What you need to do:
Where in the listing does the word "scoring" appear? Report each line that holds it.

(Provided data Opens)

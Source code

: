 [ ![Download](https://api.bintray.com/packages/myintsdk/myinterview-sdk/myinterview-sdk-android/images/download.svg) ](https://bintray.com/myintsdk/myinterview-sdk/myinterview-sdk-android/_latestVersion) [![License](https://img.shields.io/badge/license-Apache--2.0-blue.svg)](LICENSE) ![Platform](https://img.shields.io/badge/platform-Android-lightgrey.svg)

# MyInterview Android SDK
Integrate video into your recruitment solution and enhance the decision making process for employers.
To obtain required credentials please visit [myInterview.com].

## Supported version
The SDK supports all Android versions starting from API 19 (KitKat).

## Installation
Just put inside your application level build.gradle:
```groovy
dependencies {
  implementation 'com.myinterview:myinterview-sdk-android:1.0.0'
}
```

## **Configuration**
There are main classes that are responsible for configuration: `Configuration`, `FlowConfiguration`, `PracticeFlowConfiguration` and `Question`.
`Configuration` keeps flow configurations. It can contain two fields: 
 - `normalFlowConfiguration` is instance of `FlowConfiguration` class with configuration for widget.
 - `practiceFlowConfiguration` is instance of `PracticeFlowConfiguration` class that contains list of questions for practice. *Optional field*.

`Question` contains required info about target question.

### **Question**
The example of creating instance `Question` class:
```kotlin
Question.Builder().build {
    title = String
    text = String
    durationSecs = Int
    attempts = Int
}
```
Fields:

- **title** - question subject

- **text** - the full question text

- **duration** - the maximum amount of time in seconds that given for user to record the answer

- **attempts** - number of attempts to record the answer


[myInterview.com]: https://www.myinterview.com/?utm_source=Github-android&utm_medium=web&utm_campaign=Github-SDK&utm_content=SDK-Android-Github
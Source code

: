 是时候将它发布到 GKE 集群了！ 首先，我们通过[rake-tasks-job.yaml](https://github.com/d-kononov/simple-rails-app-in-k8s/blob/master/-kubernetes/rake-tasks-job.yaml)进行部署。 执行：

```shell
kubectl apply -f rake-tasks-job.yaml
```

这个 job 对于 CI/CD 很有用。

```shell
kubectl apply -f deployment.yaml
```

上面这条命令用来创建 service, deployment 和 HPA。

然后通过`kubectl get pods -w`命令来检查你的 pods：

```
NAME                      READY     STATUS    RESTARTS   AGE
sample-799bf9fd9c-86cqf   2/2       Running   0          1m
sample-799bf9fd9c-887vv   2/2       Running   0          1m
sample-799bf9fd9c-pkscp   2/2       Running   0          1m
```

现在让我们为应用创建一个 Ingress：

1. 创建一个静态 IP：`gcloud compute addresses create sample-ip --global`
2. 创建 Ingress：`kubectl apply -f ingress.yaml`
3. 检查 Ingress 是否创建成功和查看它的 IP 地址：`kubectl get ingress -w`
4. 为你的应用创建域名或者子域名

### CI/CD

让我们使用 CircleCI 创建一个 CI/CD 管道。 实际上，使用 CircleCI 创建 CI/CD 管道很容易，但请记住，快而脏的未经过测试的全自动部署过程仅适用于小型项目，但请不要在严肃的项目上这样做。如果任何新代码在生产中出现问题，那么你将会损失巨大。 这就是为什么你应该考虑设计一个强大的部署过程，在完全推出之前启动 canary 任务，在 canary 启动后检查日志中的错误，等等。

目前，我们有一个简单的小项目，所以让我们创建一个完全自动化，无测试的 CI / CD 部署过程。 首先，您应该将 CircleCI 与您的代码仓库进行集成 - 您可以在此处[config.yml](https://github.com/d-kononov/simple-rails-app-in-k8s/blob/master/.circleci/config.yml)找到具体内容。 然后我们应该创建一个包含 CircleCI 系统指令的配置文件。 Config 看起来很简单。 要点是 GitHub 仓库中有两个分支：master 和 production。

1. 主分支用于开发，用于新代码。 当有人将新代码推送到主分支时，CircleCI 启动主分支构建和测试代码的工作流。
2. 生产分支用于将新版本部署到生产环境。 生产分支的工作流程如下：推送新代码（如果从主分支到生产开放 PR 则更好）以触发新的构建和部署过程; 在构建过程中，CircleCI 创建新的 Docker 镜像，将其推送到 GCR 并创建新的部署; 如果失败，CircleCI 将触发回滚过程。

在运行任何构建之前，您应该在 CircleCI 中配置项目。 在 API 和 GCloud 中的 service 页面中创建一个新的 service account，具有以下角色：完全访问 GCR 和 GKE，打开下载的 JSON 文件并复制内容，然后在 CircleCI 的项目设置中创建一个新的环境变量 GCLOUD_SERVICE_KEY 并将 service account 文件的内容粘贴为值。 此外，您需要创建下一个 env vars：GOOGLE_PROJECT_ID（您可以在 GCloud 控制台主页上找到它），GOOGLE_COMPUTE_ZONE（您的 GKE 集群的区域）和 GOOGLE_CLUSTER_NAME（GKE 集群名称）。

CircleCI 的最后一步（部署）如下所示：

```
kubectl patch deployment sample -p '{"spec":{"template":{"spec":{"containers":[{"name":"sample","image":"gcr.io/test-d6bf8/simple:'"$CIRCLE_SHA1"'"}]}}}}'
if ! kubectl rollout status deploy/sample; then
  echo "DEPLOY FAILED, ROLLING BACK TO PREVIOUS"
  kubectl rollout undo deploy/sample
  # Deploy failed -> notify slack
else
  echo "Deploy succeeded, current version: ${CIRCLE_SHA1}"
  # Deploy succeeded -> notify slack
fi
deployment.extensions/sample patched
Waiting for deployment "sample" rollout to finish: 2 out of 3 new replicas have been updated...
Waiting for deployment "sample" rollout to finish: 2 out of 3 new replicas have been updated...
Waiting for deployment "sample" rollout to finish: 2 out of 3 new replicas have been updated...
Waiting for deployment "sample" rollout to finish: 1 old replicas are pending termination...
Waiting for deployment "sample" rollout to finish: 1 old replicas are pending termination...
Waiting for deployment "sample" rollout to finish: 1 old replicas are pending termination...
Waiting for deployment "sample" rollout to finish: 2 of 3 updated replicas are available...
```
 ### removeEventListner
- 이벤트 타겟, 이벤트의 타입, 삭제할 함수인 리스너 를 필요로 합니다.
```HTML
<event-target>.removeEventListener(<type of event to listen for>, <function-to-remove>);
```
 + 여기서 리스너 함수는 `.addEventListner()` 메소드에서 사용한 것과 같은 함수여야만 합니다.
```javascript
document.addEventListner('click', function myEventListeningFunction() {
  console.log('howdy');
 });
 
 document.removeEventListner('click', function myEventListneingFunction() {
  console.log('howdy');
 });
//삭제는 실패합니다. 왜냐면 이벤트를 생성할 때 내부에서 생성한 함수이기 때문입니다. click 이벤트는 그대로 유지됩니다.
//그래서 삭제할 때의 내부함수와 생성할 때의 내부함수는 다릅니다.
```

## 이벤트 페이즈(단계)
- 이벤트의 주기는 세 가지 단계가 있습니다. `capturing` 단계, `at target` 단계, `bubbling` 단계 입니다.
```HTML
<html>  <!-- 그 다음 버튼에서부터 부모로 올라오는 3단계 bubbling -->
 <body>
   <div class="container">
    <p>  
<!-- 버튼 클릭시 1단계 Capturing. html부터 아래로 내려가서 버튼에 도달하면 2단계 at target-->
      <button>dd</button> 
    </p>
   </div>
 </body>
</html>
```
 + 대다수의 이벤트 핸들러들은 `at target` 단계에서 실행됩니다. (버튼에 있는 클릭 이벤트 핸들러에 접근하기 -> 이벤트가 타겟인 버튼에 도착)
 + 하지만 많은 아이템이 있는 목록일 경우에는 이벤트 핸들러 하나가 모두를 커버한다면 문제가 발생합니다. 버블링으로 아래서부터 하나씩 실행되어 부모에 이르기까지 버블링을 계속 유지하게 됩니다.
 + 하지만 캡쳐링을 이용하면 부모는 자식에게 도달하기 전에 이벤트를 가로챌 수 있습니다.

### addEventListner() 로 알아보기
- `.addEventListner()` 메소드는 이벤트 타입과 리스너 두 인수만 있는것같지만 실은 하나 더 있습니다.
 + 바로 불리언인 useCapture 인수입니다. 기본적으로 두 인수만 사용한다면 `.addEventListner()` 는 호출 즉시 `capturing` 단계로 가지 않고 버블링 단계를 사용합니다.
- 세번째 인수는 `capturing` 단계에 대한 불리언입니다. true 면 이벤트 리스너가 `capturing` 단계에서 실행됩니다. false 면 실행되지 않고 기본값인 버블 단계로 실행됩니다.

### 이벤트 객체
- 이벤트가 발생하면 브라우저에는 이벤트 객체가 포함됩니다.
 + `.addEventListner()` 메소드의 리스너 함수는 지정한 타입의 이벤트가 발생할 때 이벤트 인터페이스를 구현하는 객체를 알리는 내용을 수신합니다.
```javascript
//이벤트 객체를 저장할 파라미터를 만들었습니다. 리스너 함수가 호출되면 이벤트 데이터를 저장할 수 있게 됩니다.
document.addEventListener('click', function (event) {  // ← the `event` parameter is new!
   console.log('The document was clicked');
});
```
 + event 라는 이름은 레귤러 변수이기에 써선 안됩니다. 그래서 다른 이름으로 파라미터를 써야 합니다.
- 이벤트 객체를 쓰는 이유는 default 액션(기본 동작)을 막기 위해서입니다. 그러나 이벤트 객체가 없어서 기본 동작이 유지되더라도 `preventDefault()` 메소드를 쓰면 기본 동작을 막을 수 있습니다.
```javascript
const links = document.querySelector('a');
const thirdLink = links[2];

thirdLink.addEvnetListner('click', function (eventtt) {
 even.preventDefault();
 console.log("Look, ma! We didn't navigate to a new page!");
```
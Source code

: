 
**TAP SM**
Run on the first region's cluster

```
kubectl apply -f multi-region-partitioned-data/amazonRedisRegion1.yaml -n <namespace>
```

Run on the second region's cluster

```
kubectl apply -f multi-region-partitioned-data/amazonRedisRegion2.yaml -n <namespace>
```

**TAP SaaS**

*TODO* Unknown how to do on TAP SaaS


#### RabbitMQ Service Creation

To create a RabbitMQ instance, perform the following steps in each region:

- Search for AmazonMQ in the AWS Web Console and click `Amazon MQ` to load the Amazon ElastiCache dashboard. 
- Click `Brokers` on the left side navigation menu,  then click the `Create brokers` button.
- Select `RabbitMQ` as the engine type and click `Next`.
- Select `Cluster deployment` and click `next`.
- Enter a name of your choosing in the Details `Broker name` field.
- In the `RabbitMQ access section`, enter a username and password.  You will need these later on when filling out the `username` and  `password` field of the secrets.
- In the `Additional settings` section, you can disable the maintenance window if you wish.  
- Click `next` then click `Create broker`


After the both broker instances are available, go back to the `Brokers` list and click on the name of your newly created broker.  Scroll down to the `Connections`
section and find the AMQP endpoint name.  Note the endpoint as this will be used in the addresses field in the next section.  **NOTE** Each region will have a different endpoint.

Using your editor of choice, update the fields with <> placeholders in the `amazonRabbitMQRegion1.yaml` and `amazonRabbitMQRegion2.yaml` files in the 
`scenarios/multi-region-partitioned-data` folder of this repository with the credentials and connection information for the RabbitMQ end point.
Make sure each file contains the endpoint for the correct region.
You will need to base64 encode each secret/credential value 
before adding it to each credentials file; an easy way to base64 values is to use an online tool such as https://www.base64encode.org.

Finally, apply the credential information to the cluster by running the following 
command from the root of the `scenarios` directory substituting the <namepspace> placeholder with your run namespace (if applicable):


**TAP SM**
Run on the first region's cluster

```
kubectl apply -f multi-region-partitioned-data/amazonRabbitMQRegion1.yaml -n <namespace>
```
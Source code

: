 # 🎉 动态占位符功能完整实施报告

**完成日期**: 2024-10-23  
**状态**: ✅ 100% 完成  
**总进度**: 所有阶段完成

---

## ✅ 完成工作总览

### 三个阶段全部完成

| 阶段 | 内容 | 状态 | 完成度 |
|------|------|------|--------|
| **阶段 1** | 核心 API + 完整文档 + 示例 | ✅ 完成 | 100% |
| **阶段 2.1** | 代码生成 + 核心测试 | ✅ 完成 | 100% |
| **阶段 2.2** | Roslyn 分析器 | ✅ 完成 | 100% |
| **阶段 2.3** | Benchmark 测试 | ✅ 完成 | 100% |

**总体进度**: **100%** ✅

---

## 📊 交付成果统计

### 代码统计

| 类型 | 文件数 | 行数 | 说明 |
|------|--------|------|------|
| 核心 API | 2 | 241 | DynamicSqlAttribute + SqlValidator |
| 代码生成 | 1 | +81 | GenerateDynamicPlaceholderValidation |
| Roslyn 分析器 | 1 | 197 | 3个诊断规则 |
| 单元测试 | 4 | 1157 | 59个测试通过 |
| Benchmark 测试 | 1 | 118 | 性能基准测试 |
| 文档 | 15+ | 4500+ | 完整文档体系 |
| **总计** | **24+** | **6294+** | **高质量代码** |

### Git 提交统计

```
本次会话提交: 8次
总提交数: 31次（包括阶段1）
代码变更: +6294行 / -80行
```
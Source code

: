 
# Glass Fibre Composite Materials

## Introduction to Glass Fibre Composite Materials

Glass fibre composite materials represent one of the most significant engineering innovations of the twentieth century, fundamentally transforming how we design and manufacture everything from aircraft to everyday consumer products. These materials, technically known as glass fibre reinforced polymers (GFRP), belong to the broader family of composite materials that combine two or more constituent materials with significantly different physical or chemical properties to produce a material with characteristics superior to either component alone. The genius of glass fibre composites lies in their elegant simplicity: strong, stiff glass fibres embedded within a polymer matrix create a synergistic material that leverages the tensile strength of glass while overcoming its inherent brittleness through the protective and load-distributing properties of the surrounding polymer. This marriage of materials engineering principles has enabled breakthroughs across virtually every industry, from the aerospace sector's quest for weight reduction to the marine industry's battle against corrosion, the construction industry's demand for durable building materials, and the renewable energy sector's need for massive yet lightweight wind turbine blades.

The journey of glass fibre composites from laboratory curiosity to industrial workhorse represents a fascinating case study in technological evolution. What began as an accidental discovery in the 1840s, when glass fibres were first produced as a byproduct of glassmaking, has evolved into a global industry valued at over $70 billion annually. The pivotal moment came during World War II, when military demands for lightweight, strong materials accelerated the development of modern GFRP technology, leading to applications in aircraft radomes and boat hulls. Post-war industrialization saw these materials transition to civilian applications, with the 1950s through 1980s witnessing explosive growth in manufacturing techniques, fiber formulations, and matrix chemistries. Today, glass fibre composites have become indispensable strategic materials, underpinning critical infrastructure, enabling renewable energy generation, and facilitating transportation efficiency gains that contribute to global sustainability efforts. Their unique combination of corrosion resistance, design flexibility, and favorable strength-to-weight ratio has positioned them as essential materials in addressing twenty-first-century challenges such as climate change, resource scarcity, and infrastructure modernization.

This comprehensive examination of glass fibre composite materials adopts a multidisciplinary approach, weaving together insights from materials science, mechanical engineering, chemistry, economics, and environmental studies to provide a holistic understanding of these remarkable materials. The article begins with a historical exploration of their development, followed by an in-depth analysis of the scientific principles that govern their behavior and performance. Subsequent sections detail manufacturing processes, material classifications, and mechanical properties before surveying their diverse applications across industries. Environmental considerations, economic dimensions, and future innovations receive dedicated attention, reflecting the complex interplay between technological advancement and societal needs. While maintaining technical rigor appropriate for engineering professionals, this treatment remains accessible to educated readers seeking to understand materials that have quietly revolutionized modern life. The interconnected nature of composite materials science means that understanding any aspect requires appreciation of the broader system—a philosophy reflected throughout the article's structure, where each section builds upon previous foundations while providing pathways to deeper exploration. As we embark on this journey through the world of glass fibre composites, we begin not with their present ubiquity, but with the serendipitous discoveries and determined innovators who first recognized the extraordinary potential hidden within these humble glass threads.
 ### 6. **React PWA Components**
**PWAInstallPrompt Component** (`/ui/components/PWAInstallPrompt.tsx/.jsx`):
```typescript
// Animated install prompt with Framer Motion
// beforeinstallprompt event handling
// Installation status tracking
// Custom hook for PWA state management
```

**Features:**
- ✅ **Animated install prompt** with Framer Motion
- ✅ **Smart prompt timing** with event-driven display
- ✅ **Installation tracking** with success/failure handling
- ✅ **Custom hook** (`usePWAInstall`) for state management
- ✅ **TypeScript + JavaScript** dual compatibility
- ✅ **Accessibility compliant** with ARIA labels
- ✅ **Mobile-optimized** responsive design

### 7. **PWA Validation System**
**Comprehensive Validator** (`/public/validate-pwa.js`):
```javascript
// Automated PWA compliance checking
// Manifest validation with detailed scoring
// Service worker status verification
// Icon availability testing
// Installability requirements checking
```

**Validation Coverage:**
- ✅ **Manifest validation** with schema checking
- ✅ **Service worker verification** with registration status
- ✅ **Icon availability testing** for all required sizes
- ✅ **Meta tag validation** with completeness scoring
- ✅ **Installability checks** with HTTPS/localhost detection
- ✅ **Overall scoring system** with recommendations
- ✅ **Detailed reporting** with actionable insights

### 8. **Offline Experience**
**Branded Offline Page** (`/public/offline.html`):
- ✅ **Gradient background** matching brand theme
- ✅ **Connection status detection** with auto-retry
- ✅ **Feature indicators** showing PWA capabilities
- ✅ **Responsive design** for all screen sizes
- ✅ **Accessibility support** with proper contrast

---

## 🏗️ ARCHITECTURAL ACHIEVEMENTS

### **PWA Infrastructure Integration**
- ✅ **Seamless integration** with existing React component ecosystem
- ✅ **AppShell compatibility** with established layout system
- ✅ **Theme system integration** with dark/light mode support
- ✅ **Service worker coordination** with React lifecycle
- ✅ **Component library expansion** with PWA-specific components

(Provided data Closes)

Reply to the exercise:
// Manifest validation with detailed scoring
- ✅ **Meta tag validation** with completeness scoring
- ✅ **Overall scoring system** with recommendations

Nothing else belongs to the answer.